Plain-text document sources
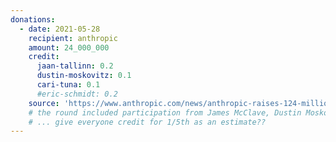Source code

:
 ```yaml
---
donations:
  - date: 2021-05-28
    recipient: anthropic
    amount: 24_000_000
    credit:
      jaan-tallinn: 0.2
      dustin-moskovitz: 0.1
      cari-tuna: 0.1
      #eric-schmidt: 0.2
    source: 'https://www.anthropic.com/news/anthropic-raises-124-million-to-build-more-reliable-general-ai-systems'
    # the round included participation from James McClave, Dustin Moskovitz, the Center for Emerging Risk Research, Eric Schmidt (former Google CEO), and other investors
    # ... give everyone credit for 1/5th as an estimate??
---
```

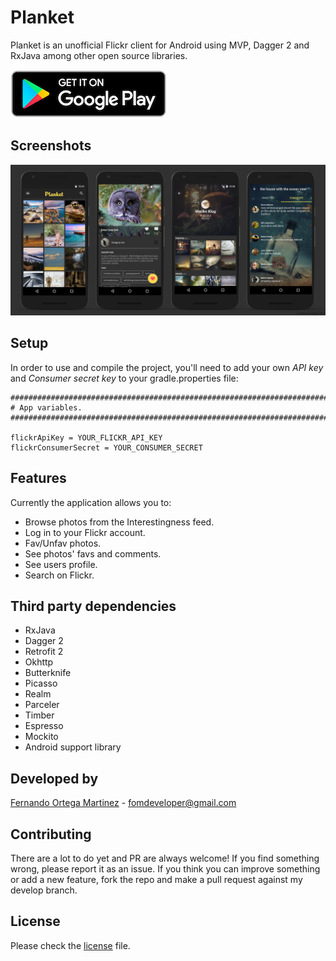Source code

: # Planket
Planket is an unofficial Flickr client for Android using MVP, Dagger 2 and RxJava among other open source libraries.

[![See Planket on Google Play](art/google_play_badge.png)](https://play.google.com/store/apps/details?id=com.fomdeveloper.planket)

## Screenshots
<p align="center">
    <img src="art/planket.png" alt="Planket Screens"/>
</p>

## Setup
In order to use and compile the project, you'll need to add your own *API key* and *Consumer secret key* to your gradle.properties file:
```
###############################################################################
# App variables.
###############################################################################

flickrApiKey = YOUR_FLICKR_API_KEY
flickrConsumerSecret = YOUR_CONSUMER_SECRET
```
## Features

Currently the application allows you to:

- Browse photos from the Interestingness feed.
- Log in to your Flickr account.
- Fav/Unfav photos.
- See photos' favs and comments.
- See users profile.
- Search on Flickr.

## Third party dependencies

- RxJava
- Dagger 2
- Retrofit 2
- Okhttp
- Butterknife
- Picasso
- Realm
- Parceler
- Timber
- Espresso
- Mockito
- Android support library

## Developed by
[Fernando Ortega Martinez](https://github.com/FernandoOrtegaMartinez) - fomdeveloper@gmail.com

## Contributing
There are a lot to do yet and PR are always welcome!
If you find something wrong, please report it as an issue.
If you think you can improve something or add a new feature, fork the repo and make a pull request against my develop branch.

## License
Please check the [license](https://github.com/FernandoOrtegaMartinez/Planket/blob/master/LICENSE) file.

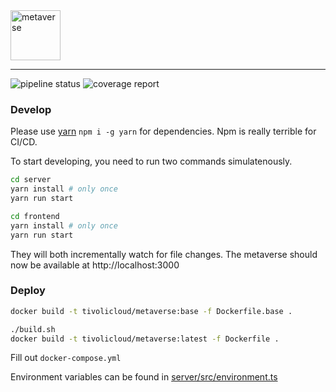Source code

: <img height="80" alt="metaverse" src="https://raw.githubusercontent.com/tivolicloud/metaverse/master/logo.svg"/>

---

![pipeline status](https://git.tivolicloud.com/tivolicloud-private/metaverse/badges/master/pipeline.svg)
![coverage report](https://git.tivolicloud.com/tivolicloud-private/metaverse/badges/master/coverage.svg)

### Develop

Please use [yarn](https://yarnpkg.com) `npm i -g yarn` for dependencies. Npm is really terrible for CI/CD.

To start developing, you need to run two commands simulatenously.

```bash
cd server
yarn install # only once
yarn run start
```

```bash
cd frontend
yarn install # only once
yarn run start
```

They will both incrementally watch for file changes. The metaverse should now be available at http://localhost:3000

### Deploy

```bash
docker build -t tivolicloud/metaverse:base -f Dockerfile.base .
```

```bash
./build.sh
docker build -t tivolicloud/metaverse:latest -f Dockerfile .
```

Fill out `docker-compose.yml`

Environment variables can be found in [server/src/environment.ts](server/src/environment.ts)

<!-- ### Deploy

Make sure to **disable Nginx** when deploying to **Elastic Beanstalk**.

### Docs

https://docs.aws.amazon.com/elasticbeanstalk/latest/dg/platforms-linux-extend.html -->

● ABOUT THIS TASK: Whenever "FernandoOrtegaMartinez" occurs in a line above, copy that line.

● EXERCISE SOLUTION:
[Fernando Ortega Martinez](https://github.com/FernandoOrtegaMartinez) - fomdeveloper@gmail.com
Please check the [license](https://github.com/FernandoOrtegaMartinez/Planket/blob/master/LICENSE) file.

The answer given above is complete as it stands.